THE TASK: Leave every entry as it is and write the data out in full.

DATASET:
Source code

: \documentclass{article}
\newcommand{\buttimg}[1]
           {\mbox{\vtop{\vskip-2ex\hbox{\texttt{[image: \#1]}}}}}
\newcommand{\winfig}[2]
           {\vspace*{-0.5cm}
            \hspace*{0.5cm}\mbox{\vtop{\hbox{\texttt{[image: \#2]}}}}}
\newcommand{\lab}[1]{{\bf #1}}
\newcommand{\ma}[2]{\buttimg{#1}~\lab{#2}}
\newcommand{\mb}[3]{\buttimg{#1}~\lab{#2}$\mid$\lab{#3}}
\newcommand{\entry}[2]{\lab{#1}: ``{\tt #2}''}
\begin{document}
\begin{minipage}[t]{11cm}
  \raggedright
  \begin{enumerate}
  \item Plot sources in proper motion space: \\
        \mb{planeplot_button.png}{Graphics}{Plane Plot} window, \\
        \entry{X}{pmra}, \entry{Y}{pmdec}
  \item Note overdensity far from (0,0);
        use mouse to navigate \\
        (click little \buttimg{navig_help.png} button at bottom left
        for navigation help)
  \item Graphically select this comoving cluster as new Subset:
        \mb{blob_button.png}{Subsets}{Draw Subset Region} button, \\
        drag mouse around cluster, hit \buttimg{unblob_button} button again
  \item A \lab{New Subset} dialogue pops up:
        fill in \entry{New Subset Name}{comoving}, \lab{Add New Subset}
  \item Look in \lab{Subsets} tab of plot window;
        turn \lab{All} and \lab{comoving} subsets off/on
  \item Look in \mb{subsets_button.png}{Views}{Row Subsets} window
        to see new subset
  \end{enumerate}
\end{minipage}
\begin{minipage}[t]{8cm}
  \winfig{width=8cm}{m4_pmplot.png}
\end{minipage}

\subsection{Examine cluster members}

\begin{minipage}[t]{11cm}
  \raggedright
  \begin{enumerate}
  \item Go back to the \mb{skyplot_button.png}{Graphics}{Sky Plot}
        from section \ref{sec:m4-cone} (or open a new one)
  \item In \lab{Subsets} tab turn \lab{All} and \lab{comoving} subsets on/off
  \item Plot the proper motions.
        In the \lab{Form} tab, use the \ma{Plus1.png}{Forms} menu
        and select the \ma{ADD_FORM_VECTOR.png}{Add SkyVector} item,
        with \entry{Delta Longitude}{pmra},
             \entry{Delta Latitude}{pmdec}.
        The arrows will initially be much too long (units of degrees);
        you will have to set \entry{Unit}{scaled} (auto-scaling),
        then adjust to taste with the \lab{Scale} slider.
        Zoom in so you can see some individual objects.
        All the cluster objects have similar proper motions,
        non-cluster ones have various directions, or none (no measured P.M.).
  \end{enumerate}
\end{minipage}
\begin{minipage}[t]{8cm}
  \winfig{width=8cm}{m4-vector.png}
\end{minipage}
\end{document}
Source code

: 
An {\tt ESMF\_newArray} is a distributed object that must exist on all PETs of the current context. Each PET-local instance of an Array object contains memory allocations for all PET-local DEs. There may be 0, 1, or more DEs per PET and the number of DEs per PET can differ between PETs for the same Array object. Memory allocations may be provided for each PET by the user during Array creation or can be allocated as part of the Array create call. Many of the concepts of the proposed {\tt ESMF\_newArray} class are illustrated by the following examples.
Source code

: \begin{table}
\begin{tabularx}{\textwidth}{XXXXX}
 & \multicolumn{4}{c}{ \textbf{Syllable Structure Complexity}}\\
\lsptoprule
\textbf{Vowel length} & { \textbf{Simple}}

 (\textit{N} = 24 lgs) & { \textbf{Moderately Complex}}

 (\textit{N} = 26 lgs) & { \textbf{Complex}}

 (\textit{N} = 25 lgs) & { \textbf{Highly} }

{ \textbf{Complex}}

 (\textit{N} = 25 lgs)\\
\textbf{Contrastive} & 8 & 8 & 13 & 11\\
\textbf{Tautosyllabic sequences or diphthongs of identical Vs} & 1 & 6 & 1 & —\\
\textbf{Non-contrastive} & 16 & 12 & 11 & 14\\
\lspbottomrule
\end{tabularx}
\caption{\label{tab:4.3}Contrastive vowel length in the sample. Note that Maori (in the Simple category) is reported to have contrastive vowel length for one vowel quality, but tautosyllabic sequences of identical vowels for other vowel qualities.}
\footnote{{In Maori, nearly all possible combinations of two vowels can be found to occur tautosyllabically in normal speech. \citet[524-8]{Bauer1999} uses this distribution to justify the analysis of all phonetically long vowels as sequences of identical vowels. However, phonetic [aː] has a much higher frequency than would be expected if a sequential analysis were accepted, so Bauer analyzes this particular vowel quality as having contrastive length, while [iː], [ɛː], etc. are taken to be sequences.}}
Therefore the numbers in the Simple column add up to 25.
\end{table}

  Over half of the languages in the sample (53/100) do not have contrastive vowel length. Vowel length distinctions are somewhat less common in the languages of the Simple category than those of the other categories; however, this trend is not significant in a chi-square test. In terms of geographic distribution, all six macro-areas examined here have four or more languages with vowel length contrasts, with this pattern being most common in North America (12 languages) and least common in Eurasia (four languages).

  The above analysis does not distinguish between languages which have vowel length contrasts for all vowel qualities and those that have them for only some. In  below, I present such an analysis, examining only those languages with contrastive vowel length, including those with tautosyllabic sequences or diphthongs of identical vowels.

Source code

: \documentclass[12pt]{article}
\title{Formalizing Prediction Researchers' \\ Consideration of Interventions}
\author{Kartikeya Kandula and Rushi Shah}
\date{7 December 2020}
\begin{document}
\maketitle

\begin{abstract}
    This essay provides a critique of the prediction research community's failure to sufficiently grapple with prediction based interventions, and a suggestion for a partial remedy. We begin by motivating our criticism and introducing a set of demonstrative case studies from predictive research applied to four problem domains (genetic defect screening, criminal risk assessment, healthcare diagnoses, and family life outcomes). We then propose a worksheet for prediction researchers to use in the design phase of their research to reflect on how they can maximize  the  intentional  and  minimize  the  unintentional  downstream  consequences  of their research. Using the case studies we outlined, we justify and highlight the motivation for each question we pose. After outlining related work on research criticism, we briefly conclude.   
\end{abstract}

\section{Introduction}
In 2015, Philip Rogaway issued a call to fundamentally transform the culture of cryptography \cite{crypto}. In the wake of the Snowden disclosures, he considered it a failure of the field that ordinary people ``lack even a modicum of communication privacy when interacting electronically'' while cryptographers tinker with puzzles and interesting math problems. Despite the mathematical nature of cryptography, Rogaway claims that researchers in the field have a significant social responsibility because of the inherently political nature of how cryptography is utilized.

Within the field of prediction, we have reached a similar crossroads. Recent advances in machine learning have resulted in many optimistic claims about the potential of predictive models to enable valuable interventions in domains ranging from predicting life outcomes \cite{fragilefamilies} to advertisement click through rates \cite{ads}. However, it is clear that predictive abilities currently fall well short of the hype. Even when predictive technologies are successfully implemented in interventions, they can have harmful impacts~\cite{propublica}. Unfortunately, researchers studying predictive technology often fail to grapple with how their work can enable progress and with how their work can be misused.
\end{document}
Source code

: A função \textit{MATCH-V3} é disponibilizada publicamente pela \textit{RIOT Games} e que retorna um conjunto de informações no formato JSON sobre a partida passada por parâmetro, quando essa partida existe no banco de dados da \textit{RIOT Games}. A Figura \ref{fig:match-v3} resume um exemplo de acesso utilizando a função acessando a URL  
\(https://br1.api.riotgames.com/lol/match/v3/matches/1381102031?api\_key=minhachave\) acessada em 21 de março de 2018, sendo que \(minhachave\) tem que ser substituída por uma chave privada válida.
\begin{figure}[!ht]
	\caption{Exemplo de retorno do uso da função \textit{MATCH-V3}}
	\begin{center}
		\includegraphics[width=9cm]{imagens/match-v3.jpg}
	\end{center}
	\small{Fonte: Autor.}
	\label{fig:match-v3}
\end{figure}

ANSWER SPACE:
Source code

: \documentclass{article}
\newcommand{\buttimg}[1]
           {\mbox{\vtop{\vskip-2ex\hbox{\texttt{[image: \#1]}}}}}
\newcommand{\winfig}[2]
           {\vspace*{-0.5cm}
            \hspace*{0.5cm}\mbox{\vtop{\hbox{\texttt{[image: \#2]}}}}}
\newcommand{\lab}[1]{{\bf #1}}
\newcommand{\ma}[2]{\buttimg{#1}~\lab{#2}}
\newcommand{\mb}[3]{\buttimg{#1}~\lab{#2}$\mid$\lab{#3}}
\newcommand{\entry}[2]{\lab{#1}: ``{\tt #2}''}
\begin{document}
\begin{minipage}[t]{11cm}
  \raggedright
  \begin{enumerate}
  \item Plot sources in proper motion space: \\
        \mb{planeplot_button.png}{Graphics}{Plane Plot} window, \\
        \entry{X}{pmra}, \entry{Y}{pmdec}
  \item Note overdensity far from (0,0);
        use mouse to navigate \\
        (click little \buttimg{navig_help.png} button at bottom left
        for navigation help)
  \item Graphically select this comoving cluster as new Subset:
        \mb{blob_button.png}{Subsets}{Draw Subset Region} button, \\
        drag mouse around cluster, hit \buttimg{unblob_button} button again
  \item A \lab{New Subset} dialogue pops up:
        fill in \entry{New Subset Name}{comoving}, \lab{Add New Subset}
  \item Look in \lab{Subsets} tab of plot window;
        turn \lab{All} and \lab{comoving} subsets off/on
  \item Look in \mb{subsets_button.png}{Views}{Row Subsets} window
        to see new subset
  \end{enumerate}
\end{minipage}
\begin{minipage}[t]{8cm}
  \winfig{width=8cm}{m4_pmplot.png}
\end{minipage}

\subsection{Examine cluster members}

\begin{minipage}[t]{11cm}
  \raggedright
  \begin{enumerate}
  \item Go back to the \mb{skyplot_button.png}{Graphics}{Sky Plot}
        from section \ref{sec:m4-cone} (or open a new one)
  \item In \lab{Subsets} tab turn \lab{All} and \lab{comoving} subsets on/off
  \item Plot the proper motions.
        In the \lab{Form} tab, use the \ma{Plus1.png}{Forms} menu
        and select the \ma{ADD_FORM_VECTOR.png}{Add SkyVector} item,
        with \entry{Delta Longitude}{pmra},
             \entry{Delta Latitude}{pmdec}.
        The arrows will initially be much too long (units of degrees);
        you will have to set \entry{Unit}{scaled} (auto-scaling),
        then adjust to taste with the \lab{Scale} slider.
        Zoom in so you can see some individual objects.
        All the cluster objects have similar proper motions,
        non-cluster ones have various directions, or none (no measured P.M.).
  \end{enumerate}
\end{minipage}
\begin{minipage}[t]{8cm}
  \winfig{width=8cm}{m4-vector.png}
\end{minipage}
\end{document}
Source code

: 
An {\tt ESMF\_newArray} is a distributed object that must exist on all PETs of the current context. Each PET-local instance of an Array object contains memory allocations for all PET-local DEs. There may be 0, 1, or more DEs per PET and the number of DEs per PET can differ between PETs for the same Array object. Memory allocations may be provided for each PET by the user during Array creation or can be allocated as part of the Array create call. Many of the concepts of the proposed {\tt ESMF\_newArray} class are illustrated by the following examples.
Source code

: \begin{table}
\begin{tabularx}{\textwidth}{XXXXX}
 & \multicolumn{4}{c}{ \textbf{Syllable Structure Complexity}}\\
\lsptoprule
\textbf{Vowel length} & { \textbf{Simple}}

 (\textit{N} = 24 lgs) & { \textbf{Moderately Complex}}

 (\textit{N} = 26 lgs) & { \textbf{Complex}}

 (\textit{N} = 25 lgs) & { \textbf{Highly} }

{ \textbf{Complex}}

 (\textit{N} = 25 lgs)\\
\textbf{Contrastive} & 8 & 8 & 13 & 11\\
\textbf{Tautosyllabic sequences or diphthongs of identical Vs} & 1 & 6 & 1 & —\\
\textbf{Non-contrastive} & 16 & 12 & 11 & 14\\
\lspbottomrule
\end{tabularx}
\caption{\label{tab:4.3}Contrastive vowel length in the sample. Note that Maori (in the Simple category) is reported to have contrastive vowel length for one vowel quality, but tautosyllabic sequences of identical vowels for other vowel qualities.}
\footnote{{In Maori, nearly all possible combinations of two vowels can be found to occur tautosyllabically in normal speech. \citet[524-8]{Bauer1999} uses this distribution to justify the analysis of all phonetically long vowels as sequences of identical vowels. However, phonetic [aː] has a much higher frequency than would be expected if a sequential analysis were accepted, so Bauer analyzes this particular vowel quality as having contrastive length, while [iː], [ɛː], etc. are taken to be sequences.}}
Therefore the numbers in the Simple column add up to 25.
\end{table}

  Over half of the languages in the sample (53/100) do not have contrastive vowel length. Vowel length distinctions are somewhat less common in the languages of the Simple category than those of the other categories; however, this trend is not significant in a chi-square test. In terms of geographic distribution, all six macro-areas examined here have four or more languages with vowel length contrasts, with this pattern being most common in North America (12 languages) and least common in Eurasia (four languages).

  The above analysis does not distinguish between languages which have vowel length contrasts for all vowel qualities and those that have them for only some. In  below, I present such an analysis, examining only those languages with contrastive vowel length, including those with tautosyllabic sequences or diphthongs of identical vowels.

Source code

: \documentclass[12pt]{article}
\title{Formalizing Prediction Researchers' \\ Consideration of Interventions}
\author{Kartikeya Kandula and Rushi Shah}
\date{7 December 2020}
\begin{document}
\maketitle

\begin{abstract}
    This essay provides a critique of the prediction research community's failure to sufficiently grapple with prediction based interventions, and a suggestion for a partial remedy. We begin by motivating our criticism and introducing a set of demonstrative case studies from predictive research applied to four problem domains (genetic defect screening, criminal risk assessment, healthcare diagnoses, and family life outcomes). We then propose a worksheet for prediction researchers to use in the design phase of their research to reflect on how they can maximize  the  intentional  and  minimize  the  unintentional  downstream  consequences  of their research. Using the case studies we outlined, we justify and highlight the motivation for each question we pose. After outlining related work on research criticism, we briefly conclude.   
\end{abstract}

\section{Introduction}
In 2015, Philip Rogaway issued a call to fundamentally transform the culture of cryptography \cite{crypto}. In the wake of the Snowden disclosures, he considered it a failure of the field that ordinary people ``lack even a modicum of communication privacy when interacting electronically'' while cryptographers tinker with puzzles and interesting math problems. Despite the mathematical nature of cryptography, Rogaway claims that researchers in the field have a significant social responsibility because of the inherently political nature of how cryptography is utilized.

Within the field of prediction, we have reached a similar crossroads. Recent advances in machine learning have resulted in many optimistic claims about the potential of predictive models to enable valuable interventions in domains ranging from predicting life outcomes \cite{fragilefamilies} to advertisement click through rates \cite{ads}. However, it is clear that predictive abilities currently fall well short of the hype. Even when predictive technologies are successfully implemented in interventions, they can have harmful impacts~\cite{propublica}. Unfortunately, researchers studying predictive technology often fail to grapple with how their work can enable progress and with how their work can be misused.
\end{document}
Source code

: A função \textit{MATCH-V3} é disponibilizada publicamente pela \textit{RIOT Games} e que retorna um conjunto de informações no formato JSON sobre a partida passada por parâmetro, quando essa partida existe no banco de dados da \textit{RIOT Games}. A Figura \ref{fig:match-v3} resume um exemplo de acesso utilizando a função acessando a URL  
\(https://br1.api.riotgames.com/lol/match/v3/matches/1381102031?api\_key=minhachave\) acessada em 21 de março de 2018, sendo que \(minhachave\) tem que ser substituída por uma chave privada válida.
\begin{figure}[!ht]
	\caption{Exemplo de retorno do uso da função \textit{MATCH-V3}}
	\begin{center}
		\includegraphics[width=9cm]{imagens/match-v3.jpg}
	\end{center}
	\small{Fonte: Autor.}
	\label{fig:match-v3}
\end{figure}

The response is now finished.